Он тоже был потрясен. Мы разошлись.

Чем ближе приближалась премьера, тем больше нарастали мои разногласия с Юрским.

По сути дела он навязывал мне формальные выдумки, сочиненные домашние заготовки, исходя из мотивов собственной актерской индивидуальности. Моя внутренняя мотивация ему была непонятна. Известное выражение "режиссер должен умереть в актере" к нему совершенно не относилось. Единственная, с кем он вынужден был считаться, была Фаина Георгиевна. Юрский совершенно не чувствовал Островского, пытался его модернизировать фольклорно-развлекательными приемами. Сам, играя отставного вояку Грознова, явно трюкачил. При этом без конца говорил о Михаиле Чехове, о его системе, понимая ее буквально и формалистически. Забывая о том, что Михаил Чехов был гений, и система его была его системой, присущей только его неповторимому внутреннему миру, наполненному пограничными психическими состояниями и мистицизмом. Рационализм Юрского не мог вместить всего этого, хотя и пытался. Так же, как пытаются коммунисты и разного рода утописты "построить царствие небесное на земле", внедрить "систему". Но "царствие небесное внутри нас есть".

С Раневской у нас была парная сцена, когда Фелицата назначает Платону свидание с Поликсеной. Фаина Георгиевна не любила "расшаркивающихся" партнеров. Она даже как бы провоцировала партнера на проявление агрессии. Я не придавал этой сцене особенного значения. Для меня она была переходной. Однако, подогретый внутренним конфликтом с Юрским, решил устранить дополнительное препятствие в ее лице. К сожалению, понял, что нужно показать ей зубы. А как это сделать? О том, чтобы как-то объясниться с Фаиной Георгиевной, не могло быть и речи. Да и поле битвы в актерском деле интуитивно подсознательное. Слова тут мало что значат. В сцене был следующий диалог:

Фелицата. Послушай-ка ты, победитель.

Платон. Погоди, не мешай, фантазия разыгрывается.

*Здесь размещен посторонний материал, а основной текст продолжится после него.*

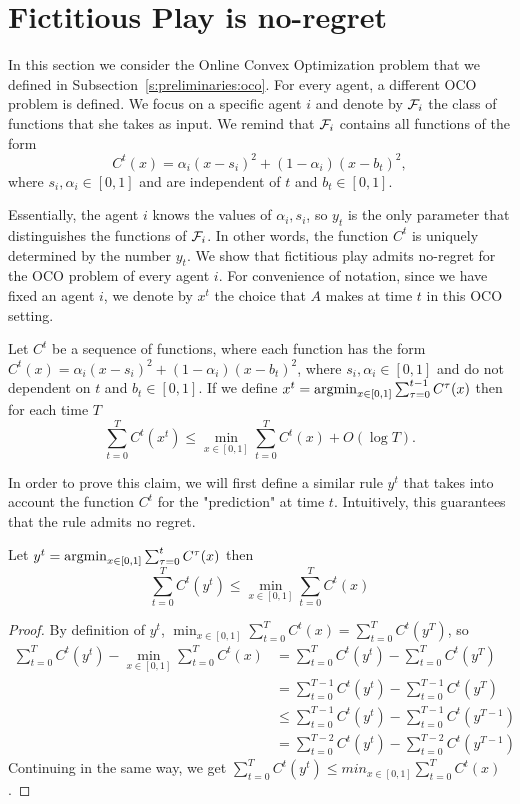 \section{Fictitious Play is no-regret}\label{s:fictitious_noregret}

In this section we consider the Online Convex Optimization problem
that we defined in Subsection~\ref{s:preliminaries:oco}. 
For every agent, a different OCO problem is defined.
We focus on a specific agent $i$ and denote by $\mathcal{F}_i$ the class of functions
that she takes as input. 
We remind that $\mathcal{F}_i$ contains all functions of the form
\[
  C^t(x) = \alpha_i(x-s_i)^2 + (1-\alpha_i)(x-b_t)^2,
\]
where $s_i,\alpha_i \in [0,1]$ and are independent of $t$ and $b_t \in [0,1]$.
 
Essentially, the agent $i$ knows the values of $\alpha_i , s_i$, so $y_t$ is the only
parameter that distinguishes the functions of $\mathcal{F}_i$.
In other words, the function $C^t$ is uniquely determined by the number $y_t$.
We show that fictitious play admits no-regret for the OCO problem of every agent $i$.
For convenience of notation, since we have fixed an agent $i$, we denote by
$x^t$ the choice that $A$ makes at time $t$ in this OCO setting. 
\begin{theorem}\label{t:no_regret}
  Let $C^t$ be a sequence of functions, where each function has the form
  $C^t(x) = \alpha_i(x-s_i)^2 + (1-\alpha_i)(x-b_t)^2$,
  where $s_i,\alpha_i \in [0,1]$ and do not dependent on $t$
  and $b_t \in [0,1]$.
  If we define \(x^t = \operatorname*{argmin}_{x \in [0,1]} \sum_{\tau = 0}^{t-1} C^\tau (x) \)
  then for each time $T$
  \[
    \sum_{t = 0}^{T} C^t(x^t) \leq
    \min_{x \in [0,1]} \sum_{t=0}^T C^t(x) + O(\log  T).
  \]
\end{theorem}

In order to prove this claim, we will first define a similar rule $y^t$
that takes into account the function $C^t$ for the "prediction" at time $t$.
Intuitively, this guarantees that the rule admits no regret.

\begin{lemma}
  Let
  \(y^t = \operatorname*{argmin}_{x \in [0,1]} \sum_{\tau = 0}^t C^\tau (x)\)
  then
  \[
    \sum_{t=0}^T C^t(y^t) \leq \min_{x \in [0,1]} \sum_{t=0}^T C^t(x)
  \]
\end{lemma}

\begin{proof}By definition of $y^t$,
  $\min_{x \in [0,1]} \sum_{t=0}^T C^t(x) = \sum_{t=0}^T C^t(y^T)$, so
  \begin{align*}
    \sum_{t=0}^T C^t(y^t) - \min_{x \in [0,1]} \sum_{t=0}^T C^t(x) &=
    \sum_{t=0}^T C^t(y^t) - \sum_{t=0}^T C^t(y^T)\\
    &= \sum_{t=0}^{T-1} C^t(y^t) - \sum_{t=0}^{T-1} C^t(y^T)\\
    &\leq \sum_{t=0}^{T-1} C^t(y^t) - \sum_{t=0}^{T-1} C^t(y^{T-1})\\
    &= \sum_{t=0}^{T-2} C^t(y^t) - \sum_{t=0}^{T-2} C^t(y^{T-1})
  \end{align*}
  Continuing in the same way, we get
  $\sum_{t=0}^T C^t(y^t) \leq min_{x \in [0,1]} \sum_{t=0}^T C^t(x)$.
\end{proof}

Фелицата. Я послом к тебе.

Платон. Да ничего хорошего-то от тебя не ожидаю.

Далее она говорила какую-то фразу, на что я спрашивал: "Ну, что еще?"

Ну спрашивал и спрашивал. Совершенно обыденно. И в тот раз я поначалу говорил реплики довольно обыденно, даже несколько вяло, задумчиво:

– Погоди, не мешай, фантазия разыгрывается… Да ничего хорошего-то от тебя не ожидаю…

И вдруг на ее вопрос я повернулся к ней резко, схватил руками за кофточку и рявкнул на всю Еременскую:

– Ну, что еще?

Расчет мой на неадекватное поведение сработал. Раневская как-то дернулась, обмякла и, радостно испугавшись, как бы открыла для себя:

– Женечка!..

С тех пор меж нами не было никаких проблем. Видимо, я прошел проверку на прочность.

– Женя, вы любили когда-нибудь? – как-то спросила она.

– Любил.

– И чем кончилось?

– Женился.

– А сейчас?

– Сейчас?.. Я не хотел бы об этом говорить.

– Я никому не скажу, – не унималась она.

– Сейчас я люблю другую женщину.

– Из наших, из наших? Никому не скажу.

И, выдержав паузу, я признался:

– Вас!

– Шалунишка! – отмахнулась она.

Состоялась премьера. Опять "потерпели триумф", как говорят в театре. Вершиной триумфа была, конечно, Фаина Георгиевна. На мою долю тоже выпал успех. Я выиграл. Наша взяла!

Юрский, надо отдать ему должное, признал мою правоту. Подарил свою пластинку на память с надписью "Правда, хорошо? А?" Несмотря на наши противоречия, отношусь к нему с подлинным уважением. Он искренне предан театру.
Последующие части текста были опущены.